Directions for this task: Your answer should consist of each line from the data below that contains "import".

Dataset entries
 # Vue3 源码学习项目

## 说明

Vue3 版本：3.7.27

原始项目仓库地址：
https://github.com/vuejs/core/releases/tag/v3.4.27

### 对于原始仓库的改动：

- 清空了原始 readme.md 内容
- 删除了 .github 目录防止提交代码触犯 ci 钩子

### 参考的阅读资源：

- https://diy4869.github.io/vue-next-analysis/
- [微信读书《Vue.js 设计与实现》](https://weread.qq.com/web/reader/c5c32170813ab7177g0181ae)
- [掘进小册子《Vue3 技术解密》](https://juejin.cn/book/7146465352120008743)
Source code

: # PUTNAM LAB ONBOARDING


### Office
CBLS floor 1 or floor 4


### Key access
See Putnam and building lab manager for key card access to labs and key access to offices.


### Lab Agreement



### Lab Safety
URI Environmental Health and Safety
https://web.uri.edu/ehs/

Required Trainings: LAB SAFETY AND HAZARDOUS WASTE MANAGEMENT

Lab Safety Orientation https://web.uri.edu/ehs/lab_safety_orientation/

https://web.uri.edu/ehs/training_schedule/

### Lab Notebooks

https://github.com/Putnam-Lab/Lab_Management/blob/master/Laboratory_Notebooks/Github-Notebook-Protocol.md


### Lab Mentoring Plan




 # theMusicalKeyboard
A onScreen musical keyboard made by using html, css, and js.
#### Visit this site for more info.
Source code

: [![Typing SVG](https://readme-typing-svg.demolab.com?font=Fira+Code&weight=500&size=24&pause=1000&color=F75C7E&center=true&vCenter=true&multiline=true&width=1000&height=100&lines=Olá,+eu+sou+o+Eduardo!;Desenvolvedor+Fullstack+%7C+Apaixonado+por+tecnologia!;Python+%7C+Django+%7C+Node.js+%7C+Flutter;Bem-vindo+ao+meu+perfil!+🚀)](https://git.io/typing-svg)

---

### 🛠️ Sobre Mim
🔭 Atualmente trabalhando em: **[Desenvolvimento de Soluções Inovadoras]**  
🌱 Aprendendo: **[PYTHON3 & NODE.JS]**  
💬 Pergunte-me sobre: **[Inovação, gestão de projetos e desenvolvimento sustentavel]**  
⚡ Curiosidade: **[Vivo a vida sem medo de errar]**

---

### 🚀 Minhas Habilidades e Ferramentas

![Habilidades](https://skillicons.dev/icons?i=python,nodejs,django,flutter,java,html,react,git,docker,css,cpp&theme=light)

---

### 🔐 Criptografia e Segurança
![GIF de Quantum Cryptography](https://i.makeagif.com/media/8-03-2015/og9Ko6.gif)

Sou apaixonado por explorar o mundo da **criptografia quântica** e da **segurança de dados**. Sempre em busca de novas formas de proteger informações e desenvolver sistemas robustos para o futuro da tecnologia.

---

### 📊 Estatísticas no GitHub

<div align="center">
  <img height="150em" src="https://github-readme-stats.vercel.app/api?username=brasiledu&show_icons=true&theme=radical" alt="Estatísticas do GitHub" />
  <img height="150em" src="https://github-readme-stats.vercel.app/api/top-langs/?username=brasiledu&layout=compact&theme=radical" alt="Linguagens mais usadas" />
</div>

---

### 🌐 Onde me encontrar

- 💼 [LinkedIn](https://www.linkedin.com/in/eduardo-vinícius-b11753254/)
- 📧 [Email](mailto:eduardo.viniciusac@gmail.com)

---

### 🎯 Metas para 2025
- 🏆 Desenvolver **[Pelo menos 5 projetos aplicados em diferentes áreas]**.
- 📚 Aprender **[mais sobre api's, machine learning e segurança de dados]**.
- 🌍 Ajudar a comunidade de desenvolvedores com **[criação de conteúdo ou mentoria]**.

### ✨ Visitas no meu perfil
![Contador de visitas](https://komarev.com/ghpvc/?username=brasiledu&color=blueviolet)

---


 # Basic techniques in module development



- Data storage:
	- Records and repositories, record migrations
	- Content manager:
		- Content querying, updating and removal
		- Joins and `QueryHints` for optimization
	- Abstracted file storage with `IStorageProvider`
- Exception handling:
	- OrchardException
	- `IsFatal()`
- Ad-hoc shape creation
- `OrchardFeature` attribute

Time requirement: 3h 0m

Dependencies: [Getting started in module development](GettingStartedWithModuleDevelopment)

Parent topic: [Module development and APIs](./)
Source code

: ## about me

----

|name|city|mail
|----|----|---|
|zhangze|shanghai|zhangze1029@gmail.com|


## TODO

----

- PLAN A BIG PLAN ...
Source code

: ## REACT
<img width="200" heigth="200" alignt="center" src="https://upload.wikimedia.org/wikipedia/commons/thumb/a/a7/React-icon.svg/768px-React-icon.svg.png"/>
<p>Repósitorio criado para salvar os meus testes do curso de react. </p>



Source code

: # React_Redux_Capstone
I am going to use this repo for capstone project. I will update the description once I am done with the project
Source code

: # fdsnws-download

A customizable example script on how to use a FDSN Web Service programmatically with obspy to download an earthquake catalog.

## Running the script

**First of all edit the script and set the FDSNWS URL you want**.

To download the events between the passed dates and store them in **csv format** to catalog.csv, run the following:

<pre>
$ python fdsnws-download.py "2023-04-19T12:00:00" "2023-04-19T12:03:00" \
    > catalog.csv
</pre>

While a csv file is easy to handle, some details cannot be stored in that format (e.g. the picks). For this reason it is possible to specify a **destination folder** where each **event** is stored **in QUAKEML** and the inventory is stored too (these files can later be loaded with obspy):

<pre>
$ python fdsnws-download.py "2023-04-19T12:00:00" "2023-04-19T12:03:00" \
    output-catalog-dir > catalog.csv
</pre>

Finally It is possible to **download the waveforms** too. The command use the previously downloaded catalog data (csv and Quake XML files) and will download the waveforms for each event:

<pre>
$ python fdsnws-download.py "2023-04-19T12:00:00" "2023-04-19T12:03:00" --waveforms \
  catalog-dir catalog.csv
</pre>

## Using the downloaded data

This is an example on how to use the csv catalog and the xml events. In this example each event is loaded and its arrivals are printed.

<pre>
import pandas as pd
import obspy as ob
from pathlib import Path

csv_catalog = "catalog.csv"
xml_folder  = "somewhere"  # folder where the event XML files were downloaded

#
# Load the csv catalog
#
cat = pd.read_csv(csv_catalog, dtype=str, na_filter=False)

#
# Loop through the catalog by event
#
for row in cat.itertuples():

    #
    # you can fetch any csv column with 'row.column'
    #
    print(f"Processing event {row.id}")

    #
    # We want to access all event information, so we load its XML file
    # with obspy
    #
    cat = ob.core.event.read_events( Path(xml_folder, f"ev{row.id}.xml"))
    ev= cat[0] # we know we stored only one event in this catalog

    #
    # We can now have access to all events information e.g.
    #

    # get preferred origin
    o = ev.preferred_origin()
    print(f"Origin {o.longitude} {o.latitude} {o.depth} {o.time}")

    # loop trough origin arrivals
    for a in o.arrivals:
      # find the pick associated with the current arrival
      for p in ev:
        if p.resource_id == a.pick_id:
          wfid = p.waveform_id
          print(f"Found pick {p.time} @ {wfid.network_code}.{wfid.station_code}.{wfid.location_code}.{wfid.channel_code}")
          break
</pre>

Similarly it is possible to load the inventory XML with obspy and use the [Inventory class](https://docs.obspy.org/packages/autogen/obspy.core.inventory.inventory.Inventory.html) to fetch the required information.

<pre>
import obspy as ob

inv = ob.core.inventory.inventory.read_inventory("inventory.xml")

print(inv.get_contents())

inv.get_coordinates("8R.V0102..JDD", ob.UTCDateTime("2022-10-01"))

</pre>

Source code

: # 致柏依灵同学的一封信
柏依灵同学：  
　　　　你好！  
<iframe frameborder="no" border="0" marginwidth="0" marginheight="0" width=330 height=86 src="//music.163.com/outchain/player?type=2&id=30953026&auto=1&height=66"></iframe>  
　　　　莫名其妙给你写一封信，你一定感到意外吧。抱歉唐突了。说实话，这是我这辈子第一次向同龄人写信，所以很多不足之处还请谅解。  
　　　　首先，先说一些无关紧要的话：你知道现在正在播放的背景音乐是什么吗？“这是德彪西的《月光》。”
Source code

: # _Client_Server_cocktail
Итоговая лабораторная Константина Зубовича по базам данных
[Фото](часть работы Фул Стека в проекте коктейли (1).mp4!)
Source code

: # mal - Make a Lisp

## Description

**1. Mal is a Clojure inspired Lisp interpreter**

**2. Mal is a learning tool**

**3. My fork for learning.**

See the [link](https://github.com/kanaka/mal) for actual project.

Solution:
import pandas as pd
import obspy as ob
from pathlib import Path
import obspy as ob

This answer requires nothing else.